Provided data below:

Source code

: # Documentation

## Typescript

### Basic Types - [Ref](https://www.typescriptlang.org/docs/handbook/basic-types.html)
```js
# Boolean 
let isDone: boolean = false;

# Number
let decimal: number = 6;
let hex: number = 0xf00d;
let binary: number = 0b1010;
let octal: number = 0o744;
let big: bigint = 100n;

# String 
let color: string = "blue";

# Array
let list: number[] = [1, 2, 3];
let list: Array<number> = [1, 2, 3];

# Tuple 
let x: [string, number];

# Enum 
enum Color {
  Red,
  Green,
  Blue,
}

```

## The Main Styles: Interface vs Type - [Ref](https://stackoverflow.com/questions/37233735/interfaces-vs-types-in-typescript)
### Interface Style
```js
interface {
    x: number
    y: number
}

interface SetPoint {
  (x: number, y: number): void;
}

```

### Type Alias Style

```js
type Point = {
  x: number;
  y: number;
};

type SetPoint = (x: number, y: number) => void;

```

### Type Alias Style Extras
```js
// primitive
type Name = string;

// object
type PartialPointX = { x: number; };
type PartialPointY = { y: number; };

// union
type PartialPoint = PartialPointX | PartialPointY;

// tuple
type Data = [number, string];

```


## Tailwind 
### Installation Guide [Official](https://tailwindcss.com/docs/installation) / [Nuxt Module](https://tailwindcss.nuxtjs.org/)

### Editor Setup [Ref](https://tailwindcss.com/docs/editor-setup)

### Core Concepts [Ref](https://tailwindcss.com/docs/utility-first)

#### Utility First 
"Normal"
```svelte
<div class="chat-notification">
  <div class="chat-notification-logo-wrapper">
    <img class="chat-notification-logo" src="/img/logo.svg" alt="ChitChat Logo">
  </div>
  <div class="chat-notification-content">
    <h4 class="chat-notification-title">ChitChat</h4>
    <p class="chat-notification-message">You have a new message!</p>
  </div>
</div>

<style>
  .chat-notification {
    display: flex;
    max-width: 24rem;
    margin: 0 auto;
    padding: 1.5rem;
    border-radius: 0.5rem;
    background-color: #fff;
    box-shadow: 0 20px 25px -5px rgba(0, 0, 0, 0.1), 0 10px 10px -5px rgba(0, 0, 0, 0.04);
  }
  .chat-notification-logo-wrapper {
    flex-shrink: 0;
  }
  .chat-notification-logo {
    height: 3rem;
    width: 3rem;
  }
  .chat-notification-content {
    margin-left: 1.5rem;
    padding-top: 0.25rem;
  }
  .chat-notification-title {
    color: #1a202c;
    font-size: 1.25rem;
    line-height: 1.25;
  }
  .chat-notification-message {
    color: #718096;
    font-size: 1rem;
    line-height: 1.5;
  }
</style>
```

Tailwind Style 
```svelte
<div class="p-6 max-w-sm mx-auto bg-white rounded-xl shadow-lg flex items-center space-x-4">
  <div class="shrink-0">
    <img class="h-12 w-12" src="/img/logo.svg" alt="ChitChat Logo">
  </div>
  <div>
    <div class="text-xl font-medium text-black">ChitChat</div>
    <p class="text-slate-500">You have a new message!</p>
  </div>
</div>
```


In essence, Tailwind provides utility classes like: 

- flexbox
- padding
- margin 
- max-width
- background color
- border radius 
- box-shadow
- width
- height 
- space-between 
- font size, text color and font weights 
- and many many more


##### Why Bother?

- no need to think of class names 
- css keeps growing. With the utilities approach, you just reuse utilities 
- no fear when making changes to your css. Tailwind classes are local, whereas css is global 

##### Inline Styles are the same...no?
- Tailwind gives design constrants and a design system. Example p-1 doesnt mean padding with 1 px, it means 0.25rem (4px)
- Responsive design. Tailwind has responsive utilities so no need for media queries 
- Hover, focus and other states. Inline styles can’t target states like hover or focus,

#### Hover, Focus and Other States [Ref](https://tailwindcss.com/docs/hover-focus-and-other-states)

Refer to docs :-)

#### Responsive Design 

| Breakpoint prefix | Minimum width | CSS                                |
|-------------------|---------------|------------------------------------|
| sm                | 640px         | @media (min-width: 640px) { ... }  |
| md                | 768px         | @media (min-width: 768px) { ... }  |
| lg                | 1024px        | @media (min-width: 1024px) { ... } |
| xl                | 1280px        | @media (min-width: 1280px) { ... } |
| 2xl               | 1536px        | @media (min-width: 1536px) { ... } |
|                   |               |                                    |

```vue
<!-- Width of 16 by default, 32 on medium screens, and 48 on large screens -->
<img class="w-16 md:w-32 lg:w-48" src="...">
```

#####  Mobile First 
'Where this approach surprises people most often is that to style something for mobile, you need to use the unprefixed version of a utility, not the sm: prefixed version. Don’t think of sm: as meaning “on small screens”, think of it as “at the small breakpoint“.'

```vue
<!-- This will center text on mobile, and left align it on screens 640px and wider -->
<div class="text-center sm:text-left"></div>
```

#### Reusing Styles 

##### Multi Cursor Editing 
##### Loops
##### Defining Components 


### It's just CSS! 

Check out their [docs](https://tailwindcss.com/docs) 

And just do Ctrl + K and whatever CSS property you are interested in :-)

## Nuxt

End of Provided data.

_Assignment_
What you give back should be the lines from the one with "this approach surprises" to the end of the data, copied exactly, both ends included.

_Answer box_
'Where this approach surprises people most often is that to style something for mobile, you need to use the unprefixed version of a utility, not the sm: prefixed version. Don’t think of sm: as meaning “on small screens”, think of it as “at the small breakpoint“.'

```vue
<!-- This will center text on mobile, and left align it on screens 640px and wider -->
<div class="text-center sm:text-left"></div>
```

#### Reusing Styles 

##### Multi Cursor Editing 
##### Loops
##### Defining Components 


### It's just CSS! 

Check out their [docs](https://tailwindcss.com/docs) 

And just do Ctrl + K and whatever CSS property you are interested in :-)

## Nuxt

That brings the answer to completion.